### WORK REQUEST
Needed from the data below: every line from the one with "- [coreos/go-etcd](https://github.com/coreos/go-etcd)" up to and including the one with "A tiny foundation", repeated exactly and with nothing else.

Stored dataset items
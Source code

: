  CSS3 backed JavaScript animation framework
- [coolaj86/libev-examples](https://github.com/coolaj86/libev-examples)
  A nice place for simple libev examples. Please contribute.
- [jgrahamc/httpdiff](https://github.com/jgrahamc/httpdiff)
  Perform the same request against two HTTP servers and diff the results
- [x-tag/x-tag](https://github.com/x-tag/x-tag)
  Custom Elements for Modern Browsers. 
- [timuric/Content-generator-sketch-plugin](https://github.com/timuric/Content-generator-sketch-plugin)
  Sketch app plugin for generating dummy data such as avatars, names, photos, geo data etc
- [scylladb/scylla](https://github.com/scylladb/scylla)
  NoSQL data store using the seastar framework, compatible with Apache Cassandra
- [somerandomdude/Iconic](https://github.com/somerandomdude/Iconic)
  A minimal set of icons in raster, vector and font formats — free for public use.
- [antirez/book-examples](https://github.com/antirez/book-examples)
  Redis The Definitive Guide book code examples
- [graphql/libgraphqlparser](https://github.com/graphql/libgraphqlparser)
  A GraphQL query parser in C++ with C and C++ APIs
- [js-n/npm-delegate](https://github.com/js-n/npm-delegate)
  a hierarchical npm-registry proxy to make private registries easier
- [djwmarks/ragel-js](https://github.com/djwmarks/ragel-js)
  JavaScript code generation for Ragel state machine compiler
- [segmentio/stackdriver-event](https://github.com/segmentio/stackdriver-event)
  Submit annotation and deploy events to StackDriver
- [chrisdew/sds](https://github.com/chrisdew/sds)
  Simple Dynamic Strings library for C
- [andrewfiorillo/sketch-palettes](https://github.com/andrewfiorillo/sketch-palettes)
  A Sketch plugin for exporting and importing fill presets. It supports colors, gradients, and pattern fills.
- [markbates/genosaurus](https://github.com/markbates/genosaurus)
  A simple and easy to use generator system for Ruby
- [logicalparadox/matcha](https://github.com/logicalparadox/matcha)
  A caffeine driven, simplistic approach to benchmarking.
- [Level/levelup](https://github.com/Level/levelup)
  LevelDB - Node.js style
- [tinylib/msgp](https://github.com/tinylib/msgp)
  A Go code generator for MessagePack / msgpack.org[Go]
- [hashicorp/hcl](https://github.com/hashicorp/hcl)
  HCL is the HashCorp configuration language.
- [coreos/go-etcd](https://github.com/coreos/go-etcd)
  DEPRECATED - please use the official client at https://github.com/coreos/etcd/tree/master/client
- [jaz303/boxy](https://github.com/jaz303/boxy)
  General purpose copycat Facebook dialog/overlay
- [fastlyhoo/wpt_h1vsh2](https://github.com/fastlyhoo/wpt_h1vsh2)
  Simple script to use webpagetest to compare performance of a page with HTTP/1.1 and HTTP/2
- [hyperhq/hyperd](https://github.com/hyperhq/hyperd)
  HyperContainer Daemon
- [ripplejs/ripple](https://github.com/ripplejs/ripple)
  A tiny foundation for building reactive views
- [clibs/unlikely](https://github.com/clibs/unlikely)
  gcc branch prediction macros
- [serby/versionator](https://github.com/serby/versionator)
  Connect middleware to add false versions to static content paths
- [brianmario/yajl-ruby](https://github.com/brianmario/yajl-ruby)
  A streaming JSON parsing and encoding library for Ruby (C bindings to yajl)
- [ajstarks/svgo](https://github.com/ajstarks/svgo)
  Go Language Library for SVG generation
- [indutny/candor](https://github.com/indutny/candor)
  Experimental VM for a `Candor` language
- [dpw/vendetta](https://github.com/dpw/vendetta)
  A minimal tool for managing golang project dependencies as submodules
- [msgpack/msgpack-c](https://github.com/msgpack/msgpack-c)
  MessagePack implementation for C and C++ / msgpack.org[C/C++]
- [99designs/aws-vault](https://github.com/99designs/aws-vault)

### EXERCISE RESULT
- [coreos/go-etcd](https://github.com/coreos/go-etcd)
  DEPRECATED - please use the official client at https://github.com/coreos/etcd/tree/master/client
- [jaz303/boxy](https://github.com/jaz303/boxy)
  General purpose copycat Facebook dialog/overlay
- [fastlyhoo/wpt_h1vsh2](https://github.com/fastlyhoo/wpt_h1vsh2)
  Simple script to use webpagetest to compare performance of a page with HTTP/1.1 and HTTP/2
- [hyperhq/hyperd](https://github.com/hyperhq/hyperd)
  HyperContainer Daemon
- [ripplejs/ripple](https://github.com/ripplejs/ripple)
  A tiny foundation for building reactive views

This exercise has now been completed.